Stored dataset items

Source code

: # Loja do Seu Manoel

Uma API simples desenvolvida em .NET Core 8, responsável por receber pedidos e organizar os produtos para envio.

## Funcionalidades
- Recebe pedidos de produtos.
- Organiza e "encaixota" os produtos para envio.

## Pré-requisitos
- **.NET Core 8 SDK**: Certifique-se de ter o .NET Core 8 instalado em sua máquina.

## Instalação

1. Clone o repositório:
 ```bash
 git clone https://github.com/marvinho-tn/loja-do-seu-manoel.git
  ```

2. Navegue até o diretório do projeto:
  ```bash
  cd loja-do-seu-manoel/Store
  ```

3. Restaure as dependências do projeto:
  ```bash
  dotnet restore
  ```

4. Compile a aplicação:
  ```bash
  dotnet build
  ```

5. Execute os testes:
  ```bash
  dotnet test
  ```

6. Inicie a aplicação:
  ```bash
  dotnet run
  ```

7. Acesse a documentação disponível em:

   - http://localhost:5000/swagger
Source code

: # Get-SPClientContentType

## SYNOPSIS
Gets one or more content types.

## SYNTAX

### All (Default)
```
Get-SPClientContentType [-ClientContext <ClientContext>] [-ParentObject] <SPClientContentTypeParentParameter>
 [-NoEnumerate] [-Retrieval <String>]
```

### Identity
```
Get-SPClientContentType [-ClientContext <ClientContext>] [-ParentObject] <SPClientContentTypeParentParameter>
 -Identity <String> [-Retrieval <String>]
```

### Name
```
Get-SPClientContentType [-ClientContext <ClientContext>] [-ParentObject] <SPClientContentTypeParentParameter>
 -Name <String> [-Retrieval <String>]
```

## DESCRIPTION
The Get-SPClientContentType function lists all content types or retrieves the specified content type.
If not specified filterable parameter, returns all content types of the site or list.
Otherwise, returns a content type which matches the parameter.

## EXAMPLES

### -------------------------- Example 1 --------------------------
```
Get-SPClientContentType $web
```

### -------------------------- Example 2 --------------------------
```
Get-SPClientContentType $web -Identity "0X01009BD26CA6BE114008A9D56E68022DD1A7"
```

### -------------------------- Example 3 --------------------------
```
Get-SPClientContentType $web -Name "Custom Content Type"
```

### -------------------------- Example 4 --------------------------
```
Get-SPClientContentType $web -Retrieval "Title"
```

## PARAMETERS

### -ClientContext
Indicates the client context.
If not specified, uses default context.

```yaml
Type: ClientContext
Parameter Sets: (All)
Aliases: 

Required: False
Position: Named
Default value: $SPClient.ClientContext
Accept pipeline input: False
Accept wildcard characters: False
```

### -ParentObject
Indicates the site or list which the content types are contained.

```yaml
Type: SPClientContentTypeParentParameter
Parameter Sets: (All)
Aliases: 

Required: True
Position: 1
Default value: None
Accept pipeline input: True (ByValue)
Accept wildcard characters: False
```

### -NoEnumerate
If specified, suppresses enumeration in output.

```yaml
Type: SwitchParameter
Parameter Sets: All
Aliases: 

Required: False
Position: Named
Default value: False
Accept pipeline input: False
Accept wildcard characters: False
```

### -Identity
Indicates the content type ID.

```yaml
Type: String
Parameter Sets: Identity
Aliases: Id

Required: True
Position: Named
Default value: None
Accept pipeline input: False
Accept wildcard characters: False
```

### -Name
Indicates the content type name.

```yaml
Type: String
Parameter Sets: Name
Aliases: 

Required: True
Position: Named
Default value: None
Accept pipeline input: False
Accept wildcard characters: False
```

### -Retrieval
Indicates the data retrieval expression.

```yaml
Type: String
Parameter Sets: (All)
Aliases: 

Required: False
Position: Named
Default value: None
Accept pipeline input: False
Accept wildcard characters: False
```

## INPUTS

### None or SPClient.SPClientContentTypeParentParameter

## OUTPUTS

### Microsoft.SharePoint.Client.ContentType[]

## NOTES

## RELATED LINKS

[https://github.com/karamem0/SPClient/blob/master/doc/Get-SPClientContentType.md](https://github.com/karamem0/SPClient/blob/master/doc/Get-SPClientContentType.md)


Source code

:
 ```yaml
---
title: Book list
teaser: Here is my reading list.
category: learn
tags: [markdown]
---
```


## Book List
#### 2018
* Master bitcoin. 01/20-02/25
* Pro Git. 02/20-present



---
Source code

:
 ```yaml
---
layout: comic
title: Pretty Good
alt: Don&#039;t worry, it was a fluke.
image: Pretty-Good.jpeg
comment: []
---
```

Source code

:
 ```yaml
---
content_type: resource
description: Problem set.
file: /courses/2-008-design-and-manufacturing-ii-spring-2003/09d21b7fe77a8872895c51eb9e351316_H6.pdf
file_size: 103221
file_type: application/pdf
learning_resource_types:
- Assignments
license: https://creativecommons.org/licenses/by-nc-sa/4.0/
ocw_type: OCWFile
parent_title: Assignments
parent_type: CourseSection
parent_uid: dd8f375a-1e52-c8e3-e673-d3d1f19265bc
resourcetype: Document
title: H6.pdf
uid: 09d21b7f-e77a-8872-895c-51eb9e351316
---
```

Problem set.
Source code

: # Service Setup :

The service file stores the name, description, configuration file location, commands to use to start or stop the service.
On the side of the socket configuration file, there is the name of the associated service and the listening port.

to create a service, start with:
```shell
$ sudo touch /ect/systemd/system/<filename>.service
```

— Assignment —
Look through the records and copy every line that has the word "Identity".

— Response for this exercise —
### Identity
 -Identity <String> [-Retrieval <String>]
Get-SPClientContentType $web -Identity "0X01009BD26CA6BE114008A9D56E68022DD1A7"
### -Identity
Parameter Sets: Identity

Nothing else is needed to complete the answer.